2002- Began insisting on certification that purchased wood products we intended to use on campus were not harvested from rain forests.
1998- Our Grounds crew began a process to add trees to campus. For every tree removed, our goal was to plant two new trees somewhere on campus. As part of this process we sought to diversify the number of species of trees found on campus. In nine years, we have planted nearly 100 new trees, representing more than 40 new species. There is recent and growing interest in producing a walking guide and map of the significant trees on campus. We currently have 11 trees on Connecticut’s most significant (top ten of every known species of tree) tree specimen list.
1998- Implemented a campus-wide Integrated Pest Management program to minimize harmful pesticide use in our buildings and on our grounds. We discontinued the use of fumigation and spraying for pests and took a more proactive approach to eliminating the conditions that attract pests. Through employee and student awareness programs, we try to eliminate the food supply first. We bait, trap and use larvicides instead of other, more harmful approaches. With turf and landscaping, healthy grass, trees and shrubs will naturally ward off infestations and be less susceptible to large scale damage. We implemented our chemical use reduction program with the help of two key contractors and well before it became an industry-wide requirement.
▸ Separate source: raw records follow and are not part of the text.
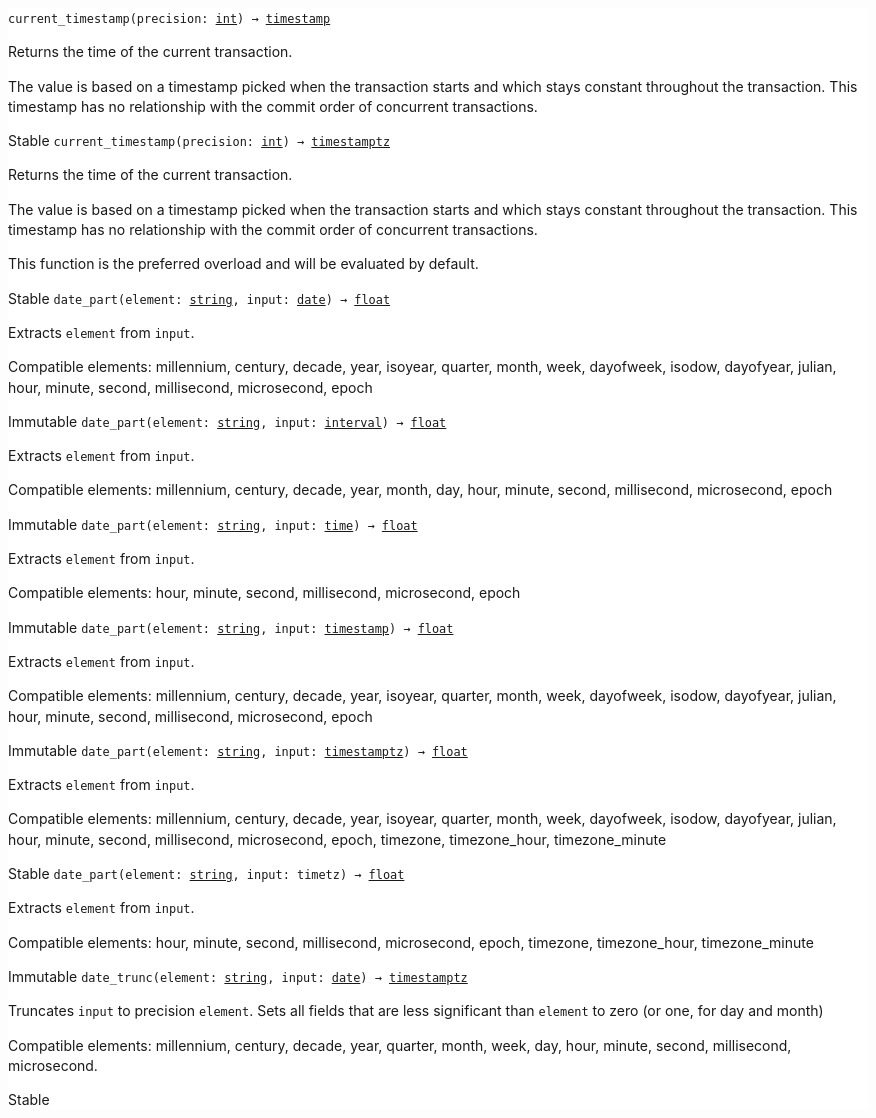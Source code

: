 <tr><td><a name="current_timestamp"></a><code>current_timestamp(precision: <a href="int.html">int</a>) &rarr; <a href="timestamp.html">timestamp</a></code></td><td><span class="funcdesc"><p>Returns the time of the current transaction.</p>
<p>The value is based on a timestamp picked when the transaction starts
and which stays constant throughout the transaction. This timestamp
has no relationship with the commit order of concurrent transactions.</p>
</span></td><td>Stable</td></tr>
<tr><td><a name="current_timestamp"></a><code>current_timestamp(precision: <a href="int.html">int</a>) &rarr; <a href="timestamp.html">timestamptz</a></code></td><td><span class="funcdesc"><p>Returns the time of the current transaction.</p>
<p>The value is based on a timestamp picked when the transaction starts
and which stays constant throughout the transaction. This timestamp
has no relationship with the commit order of concurrent transactions.</p>
<p>This function is the preferred overload and will be evaluated by default.</p>
</span></td><td>Stable</td></tr>
<tr><td><a name="date_part"></a><code>date_part(element: <a href="string.html">string</a>, input: <a href="date.html">date</a>) &rarr; <a href="float.html">float</a></code></td><td><span class="funcdesc"><p>Extracts <code>element</code> from <code>input</code>.</p>
<p>Compatible elements: millennium, century, decade, year, isoyear,
quarter, month, week, dayofweek, isodow, dayofyear, julian,
hour, minute, second, millisecond, microsecond, epoch</p>
</span></td><td>Immutable</td></tr>
<tr><td><a name="date_part"></a><code>date_part(element: <a href="string.html">string</a>, input: <a href="interval.html">interval</a>) &rarr; <a href="float.html">float</a></code></td><td><span class="funcdesc"><p>Extracts <code>element</code> from <code>input</code>.</p>
<p>Compatible elements: millennium, century, decade, year,
month, day, hour, minute, second, millisecond, microsecond, epoch</p>
</span></td><td>Immutable</td></tr>
<tr><td><a name="date_part"></a><code>date_part(element: <a href="string.html">string</a>, input: <a href="time.html">time</a>) &rarr; <a href="float.html">float</a></code></td><td><span class="funcdesc"><p>Extracts <code>element</code> from <code>input</code>.</p>
<p>Compatible elements: hour, minute, second, millisecond, microsecond, epoch</p>
</span></td><td>Immutable</td></tr>
<tr><td><a name="date_part"></a><code>date_part(element: <a href="string.html">string</a>, input: <a href="timestamp.html">timestamp</a>) &rarr; <a href="float.html">float</a></code></td><td><span class="funcdesc"><p>Extracts <code>element</code> from <code>input</code>.</p>
<p>Compatible elements: millennium, century, decade, year, isoyear,
quarter, month, week, dayofweek, isodow, dayofyear, julian,
hour, minute, second, millisecond, microsecond, epoch</p>
</span></td><td>Immutable</td></tr>
<tr><td><a name="date_part"></a><code>date_part(element: <a href="string.html">string</a>, input: <a href="timestamp.html">timestamptz</a>) &rarr; <a href="float.html">float</a></code></td><td><span class="funcdesc"><p>Extracts <code>element</code> from <code>input</code>.</p>
<p>Compatible elements: millennium, century, decade, year, isoyear,
quarter, month, week, dayofweek, isodow, dayofyear, julian,
hour, minute, second, millisecond, microsecond, epoch,
timezone, timezone_hour, timezone_minute</p>
</span></td><td>Stable</td></tr>
<tr><td><a name="date_part"></a><code>date_part(element: <a href="string.html">string</a>, input: timetz) &rarr; <a href="float.html">float</a></code></td><td><span class="funcdesc"><p>Extracts <code>element</code> from <code>input</code>.</p>
<p>Compatible elements: hour, minute, second, millisecond, microsecond, epoch,
timezone, timezone_hour, timezone_minute</p>
</span></td><td>Immutable</td></tr>
<tr><td><a name="date_trunc"></a><code>date_trunc(element: <a href="string.html">string</a>, input: <a href="date.html">date</a>) &rarr; <a href="timestamp.html">timestamptz</a></code></td><td><span class="funcdesc"><p>Truncates <code>input</code> to precision <code>element</code>.  Sets all fields that are less
significant than <code>element</code> to zero (or one, for day and month)</p>
<p>Compatible elements: millennium, century, decade, year, quarter, month,
week, day, hour, minute, second, millisecond, microsecond.</p>
</span></td><td>Stable</td></tr>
1997- Revamped our campus wide recycling program. Loomis Chaffee generates about 550 tons of trash per year. We have been diverting 100 percent of our yard waste from the landfill, but are only separating out about 26 percent of our remaining 550 tons to be recycled. In the last 12 months, we have diverted 39 tons of plastic, glass and metals from the landfill. We collect and divert from the landfill just about every type of paper and cardboard product, amounting to about 99 tons over the last 12 months. In the last eight years, we have recycled 935 tons of waste! In the last several years, students have helped us to improve our end-of-year recycling of books, furniture, clothing, electronics, fixtures and appliances. We require our construction contractors to follow our campus recycling guidelines.
1985- Throughout campus, and for a period of nearly ten years, incandescent lighting and other forms of lighting, were replaced with more energy-efficient fluorescent fixtures. Lighting is the single largest consumer of electricity on campus and continues to offer opportunities to replace older styles of fixtures with newer ones that deliver more light for less energy. Our next projects involve replacing metal halide fixtures in athletic spaces with the latest occupancy-triggered fluorescent fixtures and bulbs. As we strive to improve lighting in classrooms and dorm rooms, we are able to deliver more useable lighting with less glare. This fall, we initiated programs to replace incandescent bulbs in dorm room task lighting and faculty housing.
1985- Improved heating controls were installed throughout campus. We started with individual control valves in each space. By 1995, the temperature in every room in our buildings could be monitored by a new energy management system and adjusted as appropriate. It allowed the school to identify and correct wasteful areas and gave us the ability to reap energy savings through night set-back controls and shutting ventilation units down when the spaces were not scheduled for use. This system continues to be enhanced for better space comfort control and to maximize energy savings.
1975- Installed solar hot water heater panels for the pool and dormitory domestic hot water. Although these were early commercial applications, the panels are still in use and have saved us the equivalent of 92,000 gallons of oil during its 30 years of use.